Tourism figures out this week showed that more than 1.1 million Chinese visited Australia last year, nearly double the number of British or US tourists, and an increase of 22.5 per cent on the previous year.
By next year China is expected to overtake New Zealand as Australia’s largest international tourism market, according to Austrade.
“One of every four visitors to Australia is now Chinese. So we are really well-positioned to take advantage of that, and this is the latest step in Qantas’s strategy to take full advantage of the Asian growth and tourism opportunities for Australia,” Qantas chief executive Alan Joyce said.
“Flying to the Chinese capital is a major moment and a significant event for us as a carrier. We are very proud to be back in Beijing, and think this service will be amazing and the jewel in the crown of the Qantas network.”
Qantas’s imminent return to Beijing steals the march on Virgin Australia which has been very bullish on the prospects of China and has plans to launch services to Beijing and Hong Kong by next June to help boost revenues in its international business. Earlier this year, Virgin chief John Borghetti said the airline’s strategy to crack into the lucrative Chinese travel market was superior to Qantas’s and would give the carrier a “huge” competitive edge over its cashed-up rival.
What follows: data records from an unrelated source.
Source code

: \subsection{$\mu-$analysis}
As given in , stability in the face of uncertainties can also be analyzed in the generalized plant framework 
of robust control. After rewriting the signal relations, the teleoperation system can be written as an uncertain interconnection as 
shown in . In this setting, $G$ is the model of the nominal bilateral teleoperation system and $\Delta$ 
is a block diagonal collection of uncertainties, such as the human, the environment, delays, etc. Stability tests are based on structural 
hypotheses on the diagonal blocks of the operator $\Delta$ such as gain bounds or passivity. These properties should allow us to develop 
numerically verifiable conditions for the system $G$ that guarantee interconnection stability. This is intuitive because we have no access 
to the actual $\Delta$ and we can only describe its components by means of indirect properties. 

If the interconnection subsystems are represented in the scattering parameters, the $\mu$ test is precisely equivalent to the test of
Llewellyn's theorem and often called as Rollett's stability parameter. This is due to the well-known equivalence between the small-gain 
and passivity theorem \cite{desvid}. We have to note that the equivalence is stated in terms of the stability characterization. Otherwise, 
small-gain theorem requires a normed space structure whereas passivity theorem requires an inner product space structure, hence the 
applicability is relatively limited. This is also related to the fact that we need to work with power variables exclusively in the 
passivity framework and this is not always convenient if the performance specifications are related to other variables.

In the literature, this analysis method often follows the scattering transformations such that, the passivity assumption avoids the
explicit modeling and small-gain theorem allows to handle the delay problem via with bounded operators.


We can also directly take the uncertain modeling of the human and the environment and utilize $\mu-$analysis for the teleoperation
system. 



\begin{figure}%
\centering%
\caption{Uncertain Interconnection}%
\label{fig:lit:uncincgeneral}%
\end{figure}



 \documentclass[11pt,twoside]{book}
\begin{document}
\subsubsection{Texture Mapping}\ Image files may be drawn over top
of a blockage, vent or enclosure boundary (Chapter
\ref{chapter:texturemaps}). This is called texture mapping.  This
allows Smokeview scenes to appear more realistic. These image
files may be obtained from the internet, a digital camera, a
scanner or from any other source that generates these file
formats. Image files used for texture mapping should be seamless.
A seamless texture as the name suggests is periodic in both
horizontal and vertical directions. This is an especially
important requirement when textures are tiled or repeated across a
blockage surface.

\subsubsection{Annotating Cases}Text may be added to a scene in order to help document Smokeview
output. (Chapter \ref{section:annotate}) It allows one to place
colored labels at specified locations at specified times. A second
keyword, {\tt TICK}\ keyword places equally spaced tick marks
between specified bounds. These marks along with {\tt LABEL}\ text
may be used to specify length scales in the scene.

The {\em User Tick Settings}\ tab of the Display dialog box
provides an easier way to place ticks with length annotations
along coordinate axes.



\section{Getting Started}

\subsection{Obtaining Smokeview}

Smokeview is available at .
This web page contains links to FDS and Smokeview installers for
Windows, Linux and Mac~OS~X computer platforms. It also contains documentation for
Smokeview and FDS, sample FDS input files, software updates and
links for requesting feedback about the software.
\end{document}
But the manoeuvres by Mr Joyce and his team mean the Flying Kangaroo will have at least a six-month headstart before its rival lands in Beijing.
“This has nothing to do with what Virgin is doing. We always play our own game, we have the best international network, the best domestic network and the best regional network,” Mr Joyce said.
Qantas will operate an Airbus A330 into Beijing Capital International Airport with return flights connecting with its domestic and trans-Tasman networks.
Qantas — which already offers flights into Shanghai and Hong Kong — will also expands on its partnership with China Eastern by codesharing on Sydney-Hangzhou, Sydney-Kunming and Brisbane-Shanghai routes.
The new route will depart Sydney at 1:50pm and land in Beijing at 10:40pm. The return flight will depart just after midnight and land in Sydney at 2:55pm.
Mr Joyce said that without China Eastern’s help, Qantas would not have been able to make the route possible.
“Beijing and Shanghai are very full so other carriers that get these slots are in the middle of the night. So we have done very well to get this operations running at good times,” he said.
The Sydney-Beijing flight will result in an 18 per cent increase in Qantas’s capacity to greater China, or about 3300 seats a week. More than 50 per cent of Qantas’s capacity now flies into Asia.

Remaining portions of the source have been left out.